L'intéressée leva les yeux au ciel, manquant de frapper du poing la table afin de faire réagir l'agent Jenny. Elle se donnait sans cesse un mal fou pour essayer de sauver le monde, et voici que celui-ci ne trouvait rien de mieux à faire que lui de compliquer davantage la tâche.
- Vous vous souvenez de l'affaire Granet ? lâcha-t-elle soudain.
- Oui, mais je ne vois pas où est le...
- Combien de personnes ont disparu, ce jour-là ?
- Trois, mais...
- Combien de corps ont été retrouvés ?
- Aucun, sauf celui de la fille qui s'est suicidée quelques années après s'être enfuie. Les parents et le fils ont fini par être déclarés morts.
- Pourtant, vous n'avez aucune preuve que ce soit le cas, n'est-ce pas ?
- La quantité de sang présente dans le salon suffit à déduire un tel résultat.
- Sauf que le rapport d'autopsie a fait mention de deux origines différentes. Deux, pour trois personnes.
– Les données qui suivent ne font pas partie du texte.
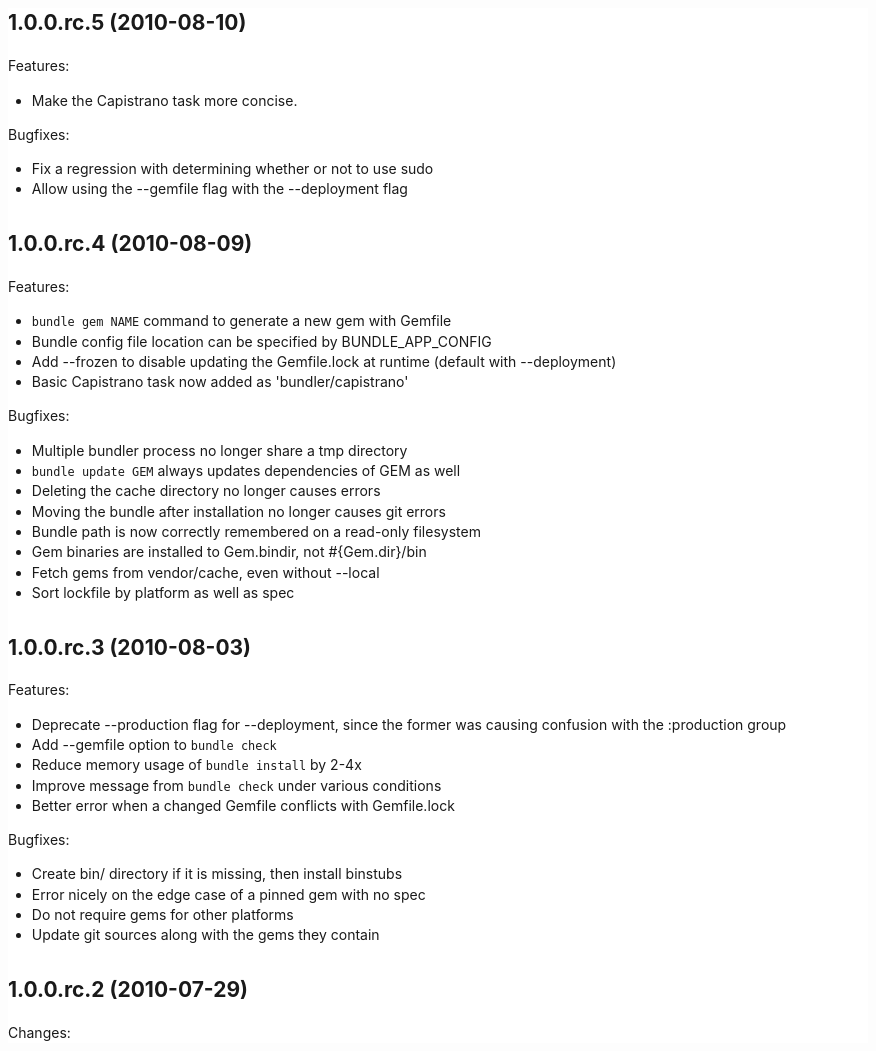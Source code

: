## 1.0.0.rc.5 (2010-08-10)

Features:

  - Make the Capistrano task more concise.

Bugfixes:

  - Fix a regression with determining whether or not to use sudo
  - Allow using the --gemfile flag with the --deployment flag

## 1.0.0.rc.4 (2010-08-09)

Features:

  - `bundle gem NAME` command to generate a new gem with Gemfile
  - Bundle config file location can be specified by BUNDLE_APP_CONFIG
  - Add --frozen to disable updating the Gemfile.lock at runtime
    (default with --deployment)
  - Basic Capistrano task now added as 'bundler/capistrano'

Bugfixes:

  - Multiple bundler process no longer share a tmp directory
  - `bundle update GEM` always updates dependencies of GEM as well
  - Deleting the cache directory no longer causes errors
  - Moving the bundle after installation no longer causes git errors
  - Bundle path is now correctly remembered on a read-only filesystem
  - Gem binaries are installed to Gem.bindir, not #{Gem.dir}/bin
  - Fetch gems from vendor/cache, even without --local
  - Sort lockfile by platform as well as spec

## 1.0.0.rc.3 (2010-08-03)

Features:

  - Deprecate --production flag for --deployment, since the former
    was causing confusion with the :production group
  - Add --gemfile option to `bundle check`
  - Reduce memory usage of `bundle install` by 2-4x
  - Improve message from `bundle check` under various conditions
  - Better error when a changed Gemfile conflicts with Gemfile.lock

Bugfixes:

  - Create bin/ directory if it is missing, then install binstubs
  - Error nicely on the edge case of a pinned gem with no spec
  - Do not require gems for other platforms
  - Update git sources along with the gems they contain

## 1.0.0.rc.2 (2010-07-29)

Changes:
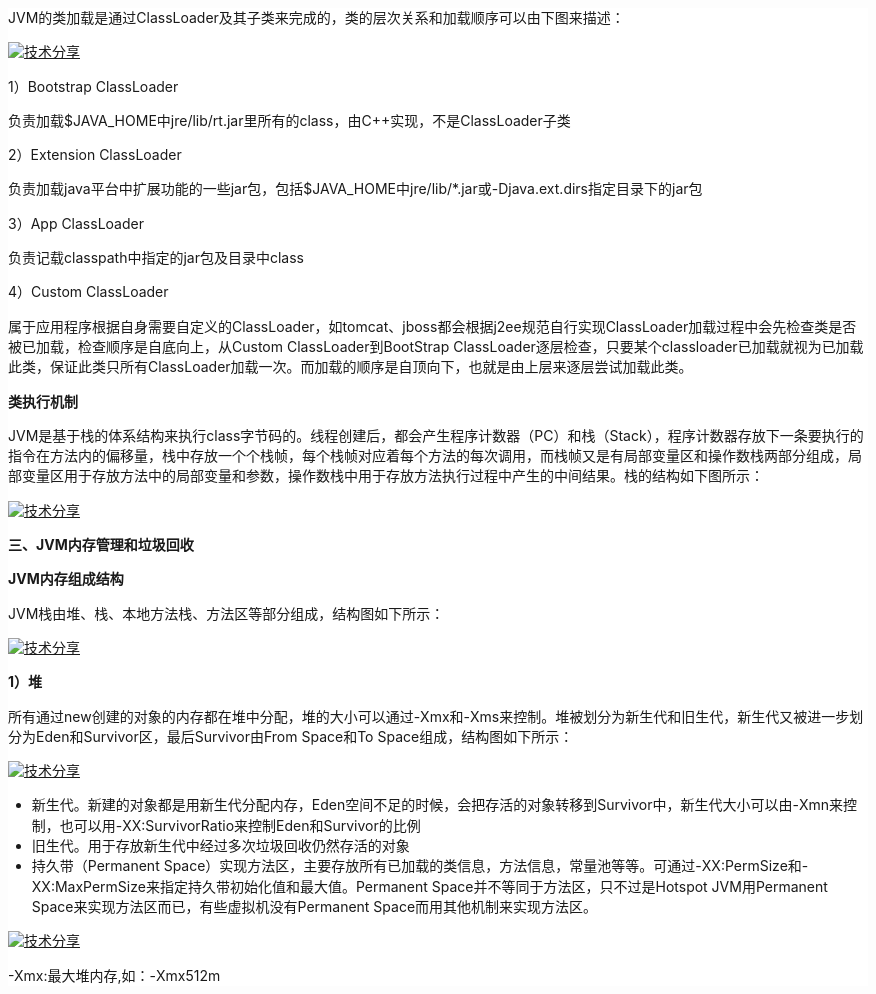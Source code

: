    JVM的类加载是通过ClassLoader及其子类来完成的，类的层次关系和加载顺序可以由下图来描述：

   [![技术分享](http://s3.51cto.com/wyfs02/M00/72/C4/wKiom1Xs9HazvE-rAALSsJvKx8U794.gif)](http://s3.51cto.com/wyfs02/M00/72/C4/wKiom1Xs9HazvE-rAALSsJvKx8U794.gif)

   1）Bootstrap ClassLoader

   负责加载$JAVA_HOME中jre/lib/rt.jar里所有的class，由C++实现，不是ClassLoader子类

   2）Extension ClassLoader

   负责加载java平台中扩展功能的一些jar包，包括$JAVA_HOME中jre/lib/*.jar或-Djava.ext.dirs指定目录下的jar包

   3）App ClassLoader

   负责记载classpath中指定的jar包及目录中class

   4）Custom ClassLoader

   ​    属于应用程序根据自身需要自定义的ClassLoader，如tomcat、jboss都会根据j2ee规范自行实现ClassLoader加载过程中会先检查类是否被已加载，检查顺序是自底向上，从Custom ClassLoader到BootStrap ClassLoader逐层检查，只要某个classloader已加载就视为已加载此类，保证此类只所有ClassLoader加载一次。而加载的顺序是自顶向下，也就是由上层来逐层尝试加载此类。

    

   **类执行机制**

   JVM是基于栈的体系结构来执行class字节码的。线程创建后，都会产生程序计数器（PC）和栈（Stack），程序计数器存放下一条要执行的指令在方法内的偏移量，栈中存放一个个栈帧，每个栈帧对应着每个方法的每次调用，而栈帧又是有局部变量区和操作数栈两部分组成，局部变量区用于存放方法中的局部变量和参数，操作数栈中用于存放方法执行过程中产生的中间结果。栈的结构如下图所示：

   [![技术分享](http://s3.51cto.com/wyfs02/M01/72/C4/wKiom1Xs9MHg3bYVAAAmhLAOiik099.gif)](http://s3.51cto.com/wyfs02/M01/72/C4/wKiom1Xs9MHg3bYVAAAmhLAOiik099.gif)

    

   **三、JVM内存管理和垃圾回收**

   **JVM内存组成结构**

   JVM栈由堆、栈、本地方法栈、方法区等部分组成，结构图如下所示：

   [![技术分享](http://s3.51cto.com/wyfs02/M01/72/C4/wKiom1Xs9aWhN3OEAABJZEwuJ-c836.gif)](http://s3.51cto.com/wyfs02/M01/72/C4/wKiom1Xs9aWhN3OEAABJZEwuJ-c836.gif)

   **1）堆**

   所有通过new创建的对象的内存都在堆中分配，堆的大小可以通过-Xmx和-Xms来控制。堆被划分为新生代和旧生代，新生代又被进一步划分为Eden和Survivor区，最后Survivor由From Space和To Space组成，结构图如下所示：

   [![技术分享](http://s3.51cto.com/wyfs02/M02/72/C4/wKiom1Xs9ceyZWP0AAB-_k0IkUo882.gif)](http://s3.51cto.com/wyfs02/M02/72/C4/wKiom1Xs9ceyZWP0AAB-_k0IkUo882.gif)

   - 新生代。新建的对象都是用新生代分配内存，Eden空间不足的时候，会把存活的对象转移到Survivor中，新生代大小可以由-Xmn来控制，也可以用-XX:SurvivorRatio来控制Eden和Survivor的比例
   - 旧生代。用于存放新生代中经过多次垃圾回收仍然存活的对象
   - 持久带（Permanent Space）实现方法区，主要存放所有已加载的类信息，方法信息，常量池等等。可通过-XX:PermSize和-XX:MaxPermSize来指定持久带初始化值和最大值。Permanent Space并不等同于方法区，只不过是Hotspot JVM用Permanent Space来实现方法区而已，有些虚拟机没有Permanent Space而用其他机制来实现方法区。

   [![技术分享](http://s3.51cto.com/wyfs02/M01/72/C4/wKiom1Xs-fLx4MWrAAEPniOGR34183.jpg)](http://s3.51cto.com/wyfs02/M01/72/C4/wKiom1Xs-fLx4MWrAAEPniOGR34183.jpg)

   -Xmx:最大堆内存,如：-Xmx512m
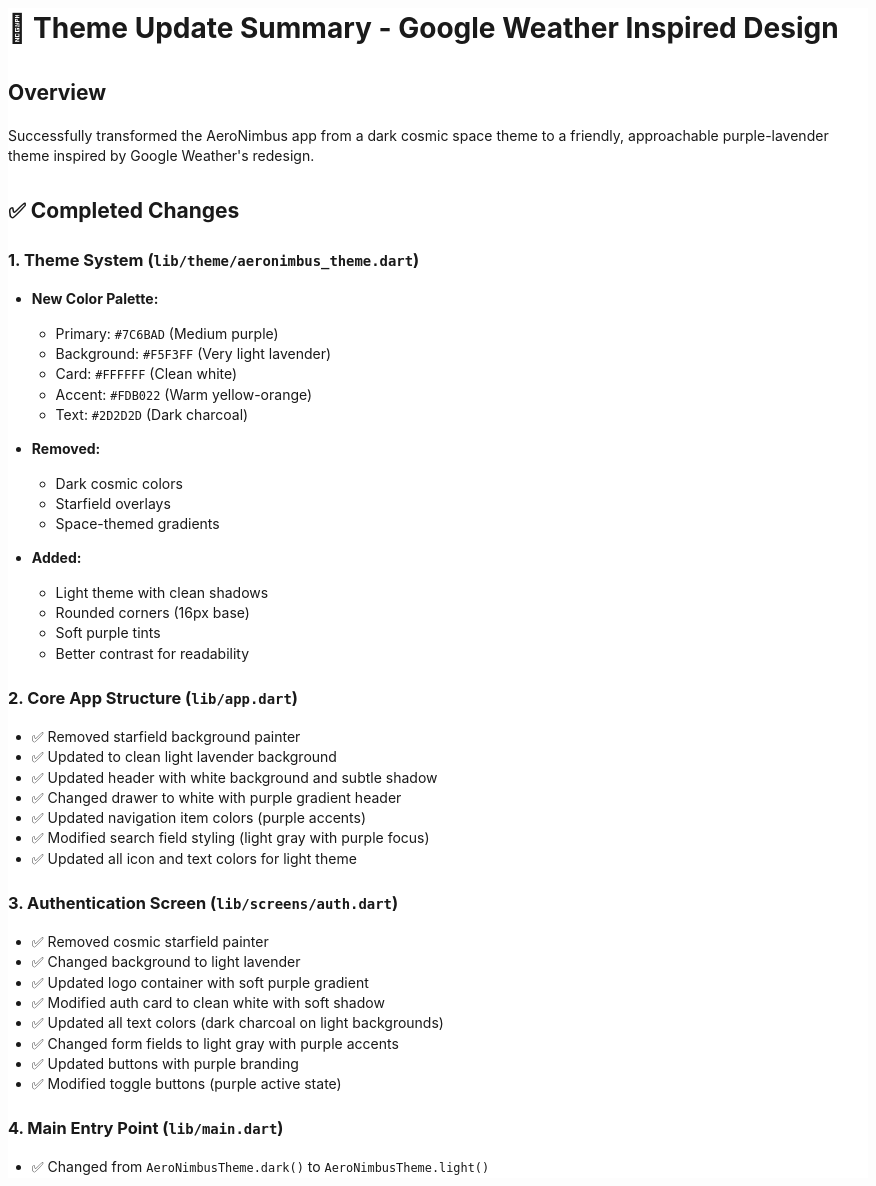 # 🎨 Theme Update Summary - Google Weather Inspired Design

## Overview
Successfully transformed the AeroNimbus app from a dark cosmic space theme to a friendly, approachable purple-lavender theme inspired by Google Weather's redesign.

## ✅ Completed Changes

### 1. Theme System (`lib/theme/aeronimbus_theme.dart`)
- **New Color Palette:**
  - Primary: `#7C6BAD` (Medium purple)
  - Background: `#F5F3FF` (Very light lavender)
  - Card: `#FFFFFF` (Clean white)
  - Accent: `#FDB022` (Warm yellow-orange)
  - Text: `#2D2D2D` (Dark charcoal)
  
- **Removed:**
  - Dark cosmic colors
  - Starfield overlays
  - Space-themed gradients
  
- **Added:**
  - Light theme with clean shadows
  - Rounded corners (16px base)
  - Soft purple tints
  - Better contrast for readability

### 2. Core App Structure (`lib/app.dart`)
- ✅ Removed starfield background painter
- ✅ Updated to clean light lavender background
- ✅ Updated header with white background and subtle shadow
- ✅ Changed drawer to white with purple gradient header
- ✅ Updated navigation item colors (purple accents)
- ✅ Modified search field styling (light gray with purple focus)
- ✅ Updated all icon and text colors for light theme

### 3. Authentication Screen (`lib/screens/auth.dart`)
- ✅ Removed cosmic starfield painter
- ✅ Changed background to light lavender
- ✅ Updated logo container with soft purple gradient
- ✅ Modified auth card to clean white with soft shadow
- ✅ Updated all text colors (dark charcoal on light backgrounds)
- ✅ Changed form fields to light gray with purple accents
- ✅ Updated buttons with purple branding
- ✅ Modified toggle buttons (purple active state)

### 4. Main Entry Point (`lib/main.dart`)
- ✅ Changed from `AeroNimbusTheme.dark()` to `AeroNimbusTheme.light()`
- Il a aussi été stipulé que, vu les liens familiaux, l'ADN pouvait être trop proche pour parvenir à le distinguer.
- Voilà pourquoi vous ne parvenez jamais à résoudre une enquête ! s'emporta soudain Cassy.
- Je vous prie de me parler sur un autre ton, sans quoi je vous enferme pour outrage. Sandra, veuillez surveiller votre élève.
- Vous sautez à la conclusion qui vous semble la plus plausible sans chercher davantage à creuser les pistes autour, poursuivit la jeune femme comme si elle n'avait pas été interrompue. Non, ce n'est pas l'ADN qui s'est mélangé. S'il n'y a que le sang de deux personnes, c'est parce que la troisième est toujours en vie. Eric Granet n'est pas mort en même temps que ses parents, il a rejoint les rangs de la Team Galaxie !
- Mademoiselle, votre insolence me dépasse. J'ignore comment vous pouvez en savoir autant sur cette affaire, mais je ne vous permettrais pas de vous prétendre plus maligne que la police.
- A ceci près que moi, je n'ai pas classé le dossier. J'ai continué, jusqu'à découvrir la vérité. Toute la vérité. Exactement comme Cynthia.
- Cynthia ? Ce détail n'a jamais été mentionné nulle part, pas même dans un compte rendu.
- Effectivement. Il est passé sous silence, à l'instar de la tentative de suicide de Katharina Granet. C'est Cynthia qui l'a sauvée ce jour-là et elle l'a ensuite ramenée au Centre Pokémon, d'où elle a fugué le lendemain matin, sur le dos de son Ponyta.
- Comment savez-vous qu'elle avait un Ponyta ?
- Cela me semble évident, non ? Je suis Katharina Granet !
L'agent Jenny, qui s'était à moitié levée de son fauteuil de bureau, s'y laissa aussitôt retombée, la bouche entrouverte, l'air estomaqué. Son corps fut parcouru d'un tremblement nerveux.
- C'est impossible. Son corps a été repêché dans une rivière.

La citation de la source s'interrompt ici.